#### [Task item]
Your output must reproduce all the records below precisely and contain no pictures.

Plain-text document sources:
=-=-=-=-=
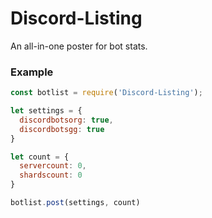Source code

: # Discord-Listing
An all-in-one poster for bot stats. 

### Example
``` js
const botlist = require('Discord-Listing');

let settings = {
  discordbotsorg: true,
  discordbotsgg: true
}

let count = {
  servercount: 0,
  shardscount: 0
}

botlist.post(settings, count)
```
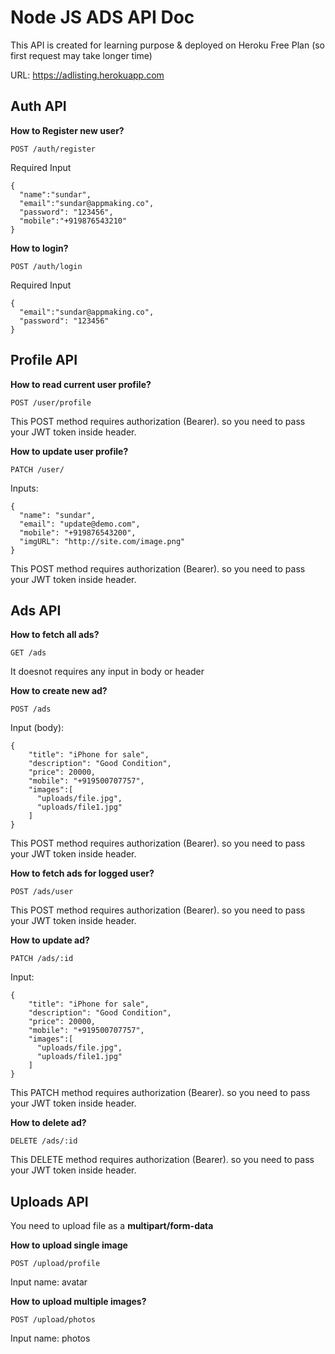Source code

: # Node JS ADS API Doc

This API is created for learning purpose & deployed on Heroku Free Plan (so first request may take longer time)

URL: https://adlisting.herokuapp.com

## Auth API

**How to Register new user?**

```
POST /auth/register
```

Required Input

```
{
  "name":"sundar",
  "email":"sundar@appmaking.co",
  "password": "123456",
  "mobile":"+919876543210"
}
```

**How to login?**

```
POST /auth/login
```

Required Input

```
{
  "email":"sundar@appmaking.co",
  "password": "123456"
}
```

## Profile API

**How to read current user profile?**

```
POST /user/profile
```

This POST method requires authorization (Bearer). so you need to pass your JWT token inside header.

**How to update user profile?**

```
PATCH /user/
```

Inputs:

```
{
  "name": "sundar",
  "email": "update@demo.com",
  "mobile": "+919876543200",
  "imgURL": "http://site.com/image.png"
}

```
This POST method requires authorization (Bearer). so you need to pass your JWT token inside header.

## Ads API

**How to fetch all ads?**

```
GET /ads
```

It doesnot requires any input in body or header

**How to create new ad?**

```
POST /ads
```

Input (body): 
```
{
    "title": "iPhone for sale",
    "description": "Good Condition",
    "price": 20000,
    "mobile": "+919500707757",
    "images":[
      "uploads/file.jpg",
      "uploads/file1.jpg"
    ]
}
```
This POST method requires authorization (Bearer). so you need to pass your JWT token inside header.

**How to fetch ads for logged user?**

```
POST /ads/user
```

This POST method requires authorization (Bearer). so you need to pass your JWT token inside header.

**How to update ad?**

```
PATCH /ads/:id
```

Input:

```
{
    "title": "iPhone for sale",
    "description": "Good Condition",
    "price": 20000,
    "mobile": "+919500707757",
    "images":[
      "uploads/file.jpg",
      "uploads/file1.jpg"
    ]
}
```
This PATCH method requires authorization (Bearer). so you need to pass your JWT token inside header.


**How to delete ad?**

```
DELETE /ads/:id
```

This DELETE method requires authorization (Bearer). so you need to pass your JWT token inside header.


## Uploads API

You need to upload file as a **multipart/form-data**

**How to upload single image**

```
POST /upload/profile
```

Input name: avatar

**How to upload multiple images?**

```
POST /upload/photos
```

Input name: photos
=-=-=-=-=
#### [Final answer]
Source code

: # Discord-Listing
An all-in-one poster for bot stats. 

### Example
``` js
const botlist = require('Discord-Listing');

let settings = {
  discordbotsorg: true,
  discordbotsgg: true
}

let count = {
  servercount: 0,
  shardscount: 0
}

botlist.post(settings, count)
```
Source code

: # Node JS ADS API Doc

This API is created for learning purpose & deployed on Heroku Free Plan (so first request may take longer time)

URL: https://adlisting.herokuapp.com

## Auth API

**How to Register new user?**

```
POST /auth/register
```

Required Input

```
{
  "name":"sundar",
  "email":"sundar@appmaking.co",
  "password": "123456",
  "mobile":"+919876543210"
}
```

**How to login?**

```
POST /auth/login
```

Required Input

```
{
  "email":"sundar@appmaking.co",
  "password": "123456"
}
```

## Profile API

**How to read current user profile?**

```
POST /user/profile
```

This POST method requires authorization (Bearer). so you need to pass your JWT token inside header.

**How to update user profile?**

```
PATCH /user/
```

Inputs:

```
{
  "name": "sundar",
  "email": "update@demo.com",
  "mobile": "+919876543200",
  "imgURL": "http://site.com/image.png"
}

```
This POST method requires authorization (Bearer). so you need to pass your JWT token inside header.

## Ads API

**How to fetch all ads?**

```
GET /ads
```

It doesnot requires any input in body or header

**How to create new ad?**

```
POST /ads
```

Input (body): 
```
{
    "title": "iPhone for sale",
    "description": "Good Condition",
    "price": 20000,
    "mobile": "+919500707757",
    "images":[
      "uploads/file.jpg",
      "uploads/file1.jpg"
    ]
}
```
This POST method requires authorization (Bearer). so you need to pass your JWT token inside header.

**How to fetch ads for logged user?**

```
POST /ads/user
```

This POST method requires authorization (Bearer). so you need to pass your JWT token inside header.

**How to update ad?**

```
PATCH /ads/:id
```

Input:

```
{
    "title": "iPhone for sale",
    "description": "Good Condition",
    "price": 20000,
    "mobile": "+919500707757",
    "images":[
      "uploads/file.jpg",
      "uploads/file1.jpg"
    ]
}
```
This PATCH method requires authorization (Bearer). so you need to pass your JWT token inside header.


**How to delete ad?**

```
DELETE /ads/:id
```

This DELETE method requires authorization (Bearer). so you need to pass your JWT token inside header.


## Uploads API

You need to upload file as a **multipart/form-data**

**How to upload single image**

```
POST /upload/profile
```

Input name: avatar

**How to upload multiple images?**

```
POST /upload/photos
```

Input name: photos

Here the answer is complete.